• **Available data**:
+-------+

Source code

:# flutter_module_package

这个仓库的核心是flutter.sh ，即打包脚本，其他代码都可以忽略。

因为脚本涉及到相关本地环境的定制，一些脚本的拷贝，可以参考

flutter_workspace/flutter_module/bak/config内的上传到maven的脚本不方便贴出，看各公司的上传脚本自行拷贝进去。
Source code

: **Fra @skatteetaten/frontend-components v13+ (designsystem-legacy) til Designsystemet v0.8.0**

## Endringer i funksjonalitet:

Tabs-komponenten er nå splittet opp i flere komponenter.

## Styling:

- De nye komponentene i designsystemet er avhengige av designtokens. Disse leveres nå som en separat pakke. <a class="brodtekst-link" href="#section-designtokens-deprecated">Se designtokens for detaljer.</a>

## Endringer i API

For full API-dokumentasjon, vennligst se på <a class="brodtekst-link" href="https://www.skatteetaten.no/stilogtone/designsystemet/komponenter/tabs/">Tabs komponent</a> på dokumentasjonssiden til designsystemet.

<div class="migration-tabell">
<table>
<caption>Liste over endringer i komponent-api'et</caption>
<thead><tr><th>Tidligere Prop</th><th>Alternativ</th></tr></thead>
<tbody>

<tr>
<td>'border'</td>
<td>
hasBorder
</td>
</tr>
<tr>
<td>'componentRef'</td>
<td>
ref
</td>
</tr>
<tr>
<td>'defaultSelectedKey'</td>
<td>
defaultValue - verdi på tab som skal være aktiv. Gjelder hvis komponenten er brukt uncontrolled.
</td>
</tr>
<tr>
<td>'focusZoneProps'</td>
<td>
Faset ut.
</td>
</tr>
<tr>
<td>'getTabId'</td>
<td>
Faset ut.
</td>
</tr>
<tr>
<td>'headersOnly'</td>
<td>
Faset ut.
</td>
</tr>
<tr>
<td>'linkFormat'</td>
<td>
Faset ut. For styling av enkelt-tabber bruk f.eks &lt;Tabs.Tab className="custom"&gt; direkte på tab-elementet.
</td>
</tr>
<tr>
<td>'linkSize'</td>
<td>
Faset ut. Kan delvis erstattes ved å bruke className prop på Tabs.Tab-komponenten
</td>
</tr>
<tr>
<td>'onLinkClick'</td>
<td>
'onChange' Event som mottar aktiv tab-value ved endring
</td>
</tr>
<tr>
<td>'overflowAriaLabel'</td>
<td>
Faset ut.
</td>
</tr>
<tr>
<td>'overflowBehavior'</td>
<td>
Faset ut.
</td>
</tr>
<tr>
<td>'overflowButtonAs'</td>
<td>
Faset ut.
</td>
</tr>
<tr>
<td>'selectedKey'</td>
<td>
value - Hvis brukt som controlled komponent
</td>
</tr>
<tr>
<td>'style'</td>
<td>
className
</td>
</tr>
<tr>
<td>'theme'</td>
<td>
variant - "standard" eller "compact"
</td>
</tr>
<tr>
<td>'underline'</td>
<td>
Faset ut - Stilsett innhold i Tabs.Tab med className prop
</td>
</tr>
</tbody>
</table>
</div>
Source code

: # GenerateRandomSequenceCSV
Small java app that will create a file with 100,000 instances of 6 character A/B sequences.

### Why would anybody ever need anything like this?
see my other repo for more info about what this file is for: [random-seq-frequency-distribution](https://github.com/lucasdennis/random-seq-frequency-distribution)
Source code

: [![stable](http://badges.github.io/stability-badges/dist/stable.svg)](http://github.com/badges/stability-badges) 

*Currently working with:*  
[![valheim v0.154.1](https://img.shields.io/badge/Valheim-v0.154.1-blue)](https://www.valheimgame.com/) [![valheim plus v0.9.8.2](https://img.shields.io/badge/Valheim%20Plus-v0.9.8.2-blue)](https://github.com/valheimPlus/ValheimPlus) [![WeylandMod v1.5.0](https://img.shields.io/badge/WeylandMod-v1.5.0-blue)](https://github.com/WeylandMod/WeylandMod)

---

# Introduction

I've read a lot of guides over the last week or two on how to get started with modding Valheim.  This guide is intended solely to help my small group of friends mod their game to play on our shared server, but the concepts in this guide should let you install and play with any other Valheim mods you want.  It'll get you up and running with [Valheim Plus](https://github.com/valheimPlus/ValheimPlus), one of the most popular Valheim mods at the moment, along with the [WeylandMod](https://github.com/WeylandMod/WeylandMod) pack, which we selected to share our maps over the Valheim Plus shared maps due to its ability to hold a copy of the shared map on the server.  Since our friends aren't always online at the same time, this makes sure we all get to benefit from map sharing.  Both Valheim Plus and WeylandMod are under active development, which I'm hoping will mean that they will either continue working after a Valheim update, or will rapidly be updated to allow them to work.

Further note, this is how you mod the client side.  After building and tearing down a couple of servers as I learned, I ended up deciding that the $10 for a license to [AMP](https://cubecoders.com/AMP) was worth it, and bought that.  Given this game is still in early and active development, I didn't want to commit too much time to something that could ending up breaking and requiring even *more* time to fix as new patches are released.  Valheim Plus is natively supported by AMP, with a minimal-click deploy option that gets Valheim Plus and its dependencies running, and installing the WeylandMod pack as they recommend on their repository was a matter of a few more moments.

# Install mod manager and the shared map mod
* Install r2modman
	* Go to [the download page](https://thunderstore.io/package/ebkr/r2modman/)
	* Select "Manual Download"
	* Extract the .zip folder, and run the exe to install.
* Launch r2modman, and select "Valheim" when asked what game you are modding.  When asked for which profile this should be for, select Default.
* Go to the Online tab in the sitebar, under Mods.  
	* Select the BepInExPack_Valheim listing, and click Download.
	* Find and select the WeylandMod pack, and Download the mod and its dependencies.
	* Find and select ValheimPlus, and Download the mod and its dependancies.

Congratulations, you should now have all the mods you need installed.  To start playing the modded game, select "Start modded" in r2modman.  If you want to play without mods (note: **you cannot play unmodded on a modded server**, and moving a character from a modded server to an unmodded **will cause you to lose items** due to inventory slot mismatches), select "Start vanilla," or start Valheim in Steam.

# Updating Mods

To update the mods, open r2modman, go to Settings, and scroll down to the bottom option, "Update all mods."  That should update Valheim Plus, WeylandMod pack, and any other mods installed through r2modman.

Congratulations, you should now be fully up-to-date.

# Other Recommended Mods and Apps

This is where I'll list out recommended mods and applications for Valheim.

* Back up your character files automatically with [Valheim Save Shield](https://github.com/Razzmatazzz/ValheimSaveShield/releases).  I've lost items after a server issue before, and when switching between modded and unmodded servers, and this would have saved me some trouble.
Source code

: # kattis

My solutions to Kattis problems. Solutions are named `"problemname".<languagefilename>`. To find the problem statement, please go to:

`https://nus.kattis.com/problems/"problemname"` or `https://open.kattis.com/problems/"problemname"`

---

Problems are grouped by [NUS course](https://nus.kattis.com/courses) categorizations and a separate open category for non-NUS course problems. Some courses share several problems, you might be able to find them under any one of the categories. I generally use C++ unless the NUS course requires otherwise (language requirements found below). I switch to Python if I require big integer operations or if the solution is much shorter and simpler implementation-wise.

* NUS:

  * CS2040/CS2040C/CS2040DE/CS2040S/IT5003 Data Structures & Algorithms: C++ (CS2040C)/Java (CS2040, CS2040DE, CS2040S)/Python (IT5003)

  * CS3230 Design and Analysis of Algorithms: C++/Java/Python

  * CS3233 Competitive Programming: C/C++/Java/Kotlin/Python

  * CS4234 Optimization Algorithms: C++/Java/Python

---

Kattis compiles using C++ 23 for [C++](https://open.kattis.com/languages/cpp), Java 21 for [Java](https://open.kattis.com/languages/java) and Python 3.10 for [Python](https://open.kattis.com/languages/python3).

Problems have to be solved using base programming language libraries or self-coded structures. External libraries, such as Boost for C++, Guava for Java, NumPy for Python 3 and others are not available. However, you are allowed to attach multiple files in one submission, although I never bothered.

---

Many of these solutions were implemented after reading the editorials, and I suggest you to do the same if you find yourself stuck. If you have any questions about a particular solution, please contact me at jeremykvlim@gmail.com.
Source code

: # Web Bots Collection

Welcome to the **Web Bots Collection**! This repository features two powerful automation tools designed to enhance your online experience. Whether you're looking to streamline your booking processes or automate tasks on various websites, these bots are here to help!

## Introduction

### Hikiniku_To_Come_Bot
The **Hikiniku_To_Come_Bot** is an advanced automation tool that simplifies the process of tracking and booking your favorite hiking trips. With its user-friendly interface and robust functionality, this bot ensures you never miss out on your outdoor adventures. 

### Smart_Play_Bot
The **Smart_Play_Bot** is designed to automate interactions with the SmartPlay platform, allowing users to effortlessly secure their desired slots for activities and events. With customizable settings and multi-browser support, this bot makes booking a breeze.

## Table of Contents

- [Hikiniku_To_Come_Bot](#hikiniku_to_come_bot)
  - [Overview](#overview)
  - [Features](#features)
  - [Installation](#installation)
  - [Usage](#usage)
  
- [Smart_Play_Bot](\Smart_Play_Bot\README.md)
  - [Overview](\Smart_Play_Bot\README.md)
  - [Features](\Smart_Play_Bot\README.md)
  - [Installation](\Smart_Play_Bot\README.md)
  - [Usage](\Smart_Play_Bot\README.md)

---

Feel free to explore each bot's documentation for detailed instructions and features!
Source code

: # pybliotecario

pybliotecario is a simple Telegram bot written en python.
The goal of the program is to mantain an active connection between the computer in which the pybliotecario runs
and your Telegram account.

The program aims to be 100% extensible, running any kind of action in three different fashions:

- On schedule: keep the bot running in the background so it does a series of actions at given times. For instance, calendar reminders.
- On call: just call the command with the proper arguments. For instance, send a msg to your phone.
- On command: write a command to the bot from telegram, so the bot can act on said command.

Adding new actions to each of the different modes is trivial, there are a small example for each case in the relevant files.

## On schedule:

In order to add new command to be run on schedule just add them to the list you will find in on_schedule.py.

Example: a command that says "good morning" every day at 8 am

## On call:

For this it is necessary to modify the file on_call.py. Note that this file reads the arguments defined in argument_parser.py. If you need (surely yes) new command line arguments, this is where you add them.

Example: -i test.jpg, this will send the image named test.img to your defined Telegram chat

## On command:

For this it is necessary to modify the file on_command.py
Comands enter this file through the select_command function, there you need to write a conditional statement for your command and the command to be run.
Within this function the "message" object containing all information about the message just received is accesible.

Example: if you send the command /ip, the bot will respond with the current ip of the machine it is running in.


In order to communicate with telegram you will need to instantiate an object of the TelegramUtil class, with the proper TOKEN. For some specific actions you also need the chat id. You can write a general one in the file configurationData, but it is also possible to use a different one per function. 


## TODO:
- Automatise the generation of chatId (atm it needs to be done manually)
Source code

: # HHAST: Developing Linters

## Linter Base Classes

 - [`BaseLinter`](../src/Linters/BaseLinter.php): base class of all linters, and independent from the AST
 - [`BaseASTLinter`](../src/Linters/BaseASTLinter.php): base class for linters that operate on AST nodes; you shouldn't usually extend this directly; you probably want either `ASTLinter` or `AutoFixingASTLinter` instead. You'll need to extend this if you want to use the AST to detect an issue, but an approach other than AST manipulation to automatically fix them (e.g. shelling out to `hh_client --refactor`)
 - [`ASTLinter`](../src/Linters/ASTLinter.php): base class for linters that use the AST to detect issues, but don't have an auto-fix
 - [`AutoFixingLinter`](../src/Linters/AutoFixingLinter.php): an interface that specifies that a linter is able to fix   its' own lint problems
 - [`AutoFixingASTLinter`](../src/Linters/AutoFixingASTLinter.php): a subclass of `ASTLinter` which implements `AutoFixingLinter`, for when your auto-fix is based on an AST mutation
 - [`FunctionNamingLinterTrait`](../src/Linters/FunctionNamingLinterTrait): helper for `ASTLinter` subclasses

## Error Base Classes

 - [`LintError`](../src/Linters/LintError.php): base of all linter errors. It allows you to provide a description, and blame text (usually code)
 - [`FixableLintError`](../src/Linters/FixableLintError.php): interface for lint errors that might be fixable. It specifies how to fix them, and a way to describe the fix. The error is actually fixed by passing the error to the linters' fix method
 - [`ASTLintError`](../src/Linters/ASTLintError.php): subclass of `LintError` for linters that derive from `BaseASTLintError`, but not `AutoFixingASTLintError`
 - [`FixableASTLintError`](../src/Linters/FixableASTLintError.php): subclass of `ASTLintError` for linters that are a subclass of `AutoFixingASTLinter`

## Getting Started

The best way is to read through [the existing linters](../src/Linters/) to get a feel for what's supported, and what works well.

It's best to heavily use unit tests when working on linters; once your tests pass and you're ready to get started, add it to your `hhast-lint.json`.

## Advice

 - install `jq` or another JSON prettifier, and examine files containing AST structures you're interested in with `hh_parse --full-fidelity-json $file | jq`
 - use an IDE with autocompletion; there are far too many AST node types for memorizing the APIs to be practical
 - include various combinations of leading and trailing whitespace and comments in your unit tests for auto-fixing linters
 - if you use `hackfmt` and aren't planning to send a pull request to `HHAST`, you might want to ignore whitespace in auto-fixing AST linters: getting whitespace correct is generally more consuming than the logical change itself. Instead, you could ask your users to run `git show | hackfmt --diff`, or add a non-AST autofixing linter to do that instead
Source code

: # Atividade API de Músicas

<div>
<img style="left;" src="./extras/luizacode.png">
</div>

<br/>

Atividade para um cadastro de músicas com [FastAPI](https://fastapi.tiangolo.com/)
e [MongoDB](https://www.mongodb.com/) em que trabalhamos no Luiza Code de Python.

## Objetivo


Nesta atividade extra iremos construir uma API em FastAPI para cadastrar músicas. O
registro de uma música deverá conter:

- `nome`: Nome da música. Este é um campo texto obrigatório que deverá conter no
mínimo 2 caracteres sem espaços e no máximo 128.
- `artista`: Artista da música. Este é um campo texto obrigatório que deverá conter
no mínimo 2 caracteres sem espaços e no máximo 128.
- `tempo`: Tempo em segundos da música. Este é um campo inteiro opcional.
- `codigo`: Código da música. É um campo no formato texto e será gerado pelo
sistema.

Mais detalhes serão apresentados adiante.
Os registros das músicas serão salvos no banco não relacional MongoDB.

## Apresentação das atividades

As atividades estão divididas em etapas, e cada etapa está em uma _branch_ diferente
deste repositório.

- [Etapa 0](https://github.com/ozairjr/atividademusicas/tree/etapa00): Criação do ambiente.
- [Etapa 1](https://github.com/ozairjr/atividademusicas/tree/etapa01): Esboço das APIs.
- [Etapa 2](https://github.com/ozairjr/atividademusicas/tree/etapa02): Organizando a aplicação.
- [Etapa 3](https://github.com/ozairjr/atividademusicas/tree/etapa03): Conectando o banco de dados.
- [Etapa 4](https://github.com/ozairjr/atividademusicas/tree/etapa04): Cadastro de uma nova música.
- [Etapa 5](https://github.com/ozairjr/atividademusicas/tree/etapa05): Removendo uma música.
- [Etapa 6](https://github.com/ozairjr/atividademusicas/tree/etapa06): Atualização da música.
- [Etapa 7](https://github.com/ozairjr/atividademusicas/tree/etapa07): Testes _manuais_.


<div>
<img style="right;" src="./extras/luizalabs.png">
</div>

+-------+

• **Task statement**:
In how many lines of the data above does the word "Algorithms" occur? Only the number is wanted.

• **Finished exercise**:
3